カナダは「モザイク社会」と呼ばれます。アメリカの「メルティングポット(溶け込む)」と対比されるこの表現は、異なる文化がそれぞれのまま共存するというカナダの理念を指しています。

多文化主義法(Multiculturalism Act)

カナダは1988年に「カナダ多文化主義法」を制定した世界初の国です(カナダ連邦政府 Heritage Canada)。この法律は、全ての人がカナダ社会に平等に参加する権利を持ち、文化的背景を維持する自由があることを定めています。

実際にトロントやバンクーバーの街を歩くと、多様性は体感できます。トロントでは人口の約半数以上が移民または移民の子どもとされており(Statistics Canada, 2021 Census)、市内では200以上の言語が話されています。

日本人が感じるカナダの多様性

在住日本人がカナダで感じる多様性は、いくつかの場面で現れます。

職場:大企業では多様性・包括性(Diversity & Inclusion)の取り組みが標準化されています。採用プロセスで出身国や文化背景に関する質問は禁止されており、名前から推測できる民族的背景に基づく偏見への認識も高いです。

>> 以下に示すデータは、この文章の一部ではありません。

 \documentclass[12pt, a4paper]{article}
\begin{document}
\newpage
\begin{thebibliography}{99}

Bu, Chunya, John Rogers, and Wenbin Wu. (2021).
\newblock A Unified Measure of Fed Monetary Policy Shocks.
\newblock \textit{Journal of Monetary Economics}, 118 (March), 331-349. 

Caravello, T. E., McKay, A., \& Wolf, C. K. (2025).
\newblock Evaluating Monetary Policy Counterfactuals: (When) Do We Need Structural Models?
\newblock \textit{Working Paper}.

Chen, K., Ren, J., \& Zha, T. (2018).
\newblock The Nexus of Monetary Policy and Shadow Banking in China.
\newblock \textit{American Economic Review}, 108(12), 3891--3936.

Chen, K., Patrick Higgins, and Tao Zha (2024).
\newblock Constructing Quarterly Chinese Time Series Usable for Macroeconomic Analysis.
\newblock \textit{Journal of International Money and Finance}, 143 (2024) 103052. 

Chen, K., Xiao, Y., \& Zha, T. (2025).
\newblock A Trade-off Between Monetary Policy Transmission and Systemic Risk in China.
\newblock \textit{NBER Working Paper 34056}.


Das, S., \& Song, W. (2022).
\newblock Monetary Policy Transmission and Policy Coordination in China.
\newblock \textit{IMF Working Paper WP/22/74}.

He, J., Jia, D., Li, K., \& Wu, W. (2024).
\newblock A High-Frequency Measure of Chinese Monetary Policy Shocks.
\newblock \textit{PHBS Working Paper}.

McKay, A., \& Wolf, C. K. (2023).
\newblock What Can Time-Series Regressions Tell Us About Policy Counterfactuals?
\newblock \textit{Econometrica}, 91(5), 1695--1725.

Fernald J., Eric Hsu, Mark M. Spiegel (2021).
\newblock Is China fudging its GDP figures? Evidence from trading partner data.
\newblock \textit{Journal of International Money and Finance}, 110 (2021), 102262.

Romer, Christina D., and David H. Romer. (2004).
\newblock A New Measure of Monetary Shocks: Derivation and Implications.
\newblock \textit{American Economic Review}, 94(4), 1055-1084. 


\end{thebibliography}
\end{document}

学校:子どもを公立学校に入れると、クラスメートはカナダ生まれの白人だけではありません。中国系・インド系・中東系・アフリカ系・東南アジア系等、多様な背景の同級生と学ぶ環境が当たり前になっています。

地域コミュニティ:バンクーバーのリッチモンド区は中国系移民が多く、中国語の看板が並ぶエリアです。トロントのスカーバラはアジア系の人口が多い地域として知られています。日本人コミュニティもこうした多様な地域構造の中に位置しています。

多文化主義の課題

理念と現実の間には落差もあります。在住者が感じることとして、以下が挙げられます。

英語・フランス語の壁:公用語が話せないと就労機会が限られます。多文化主義は文化の多様性を認めますが、就労市場では英語(またはケベックではフランス語)の能力が依然として重要です。

コミュニティの分断:多様性が同じ民族同士のコミュニティへの閉じこもりになる側面も指摘されています。多文化が混ざり合うより、各民族コミュニティが並列して存在するケースも見られます。

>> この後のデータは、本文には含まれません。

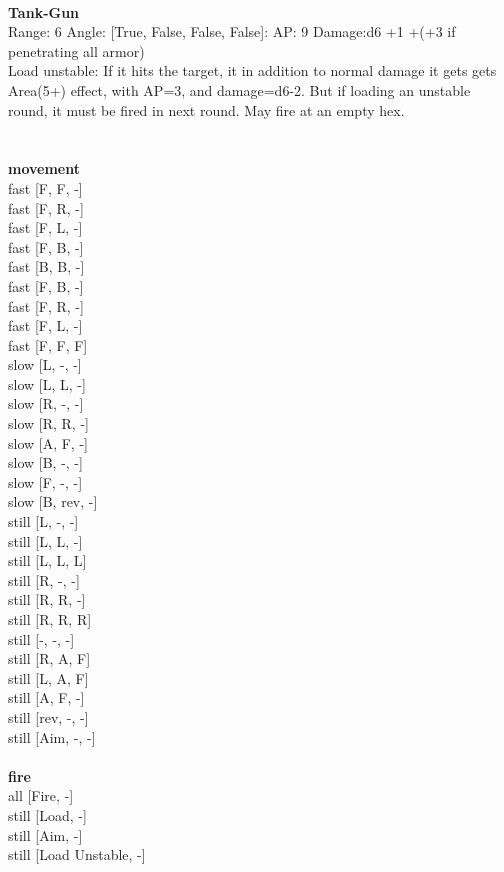 \ \\
{\bf Tank-Gun } \\



Range: 6  Angle: [True, False, False, False]: AP: 9 Damage:d6 +1 +(+3 if penetrating all armor) \\
Load unstable: If it hits the target, it in addition to normal damage it gets gets Area(5+) effect, with AP=3, and damage=d6-2. But if loading an unstable round, it must be fired in next round. May fire at an empty hex.\\ 




 
\ \\



\ \\ {\bf movement } \\
fast [F, F, -] \\
fast [F, R, -] \\
fast [F, L, -] \\
fast [F, B, -] \\
fast [B, B, -] \\
fast [F, B, -] \\
fast [F, R, -] \\
fast [F, L, -] \\
fast [F, F, F] \\
slow [L, -, -] \\
slow [L, L, -] \\
slow [R, -, -] \\
slow [R, R, -] \\
slow [A, F, -] \\
slow [B, -, -] \\
slow [F, -, -] \\
slow [B, rev, -] \\
still [L, -, -] \\
still [L, L, -] \\
still [L, L, L] \\
still [R, -, -] \\
still [R, R, -] \\
still [R, R, R] \\
still [-, -, -] \\
still [R, A, F] \\
still [L, A, F] \\
still [A, F, -] \\
still [rev, -, -] \\
still [Aim, -, -] \\
\ \\ {\bf fire } \\
all [Fire, -] \\
still [Load, -] \\
still [Aim, -] \\
still [Load Unstable, -] \\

反移民感情の台頭:2023〜2024年には住宅費の高騰・生活コストの上昇を背景に、移民数の多さへの批判的な世論も出てきています。政治的文脈での移民政策論争は複雑化しています。

日本人として生活しやすいか

在住日本人の多くは、カナダでは民族的なハラスメントや差別を感じる機会は少ないと言います。ただし「見えない障壁(Glass Ceiling)」として、外見や名前の発音で生まれる無意識のバイアスを感じる人もいます。

多文化主義の理念は生活のしやすさに寄与している一方で、社会統合の難しさや格差の問題も並走しているのがカナダの現実です。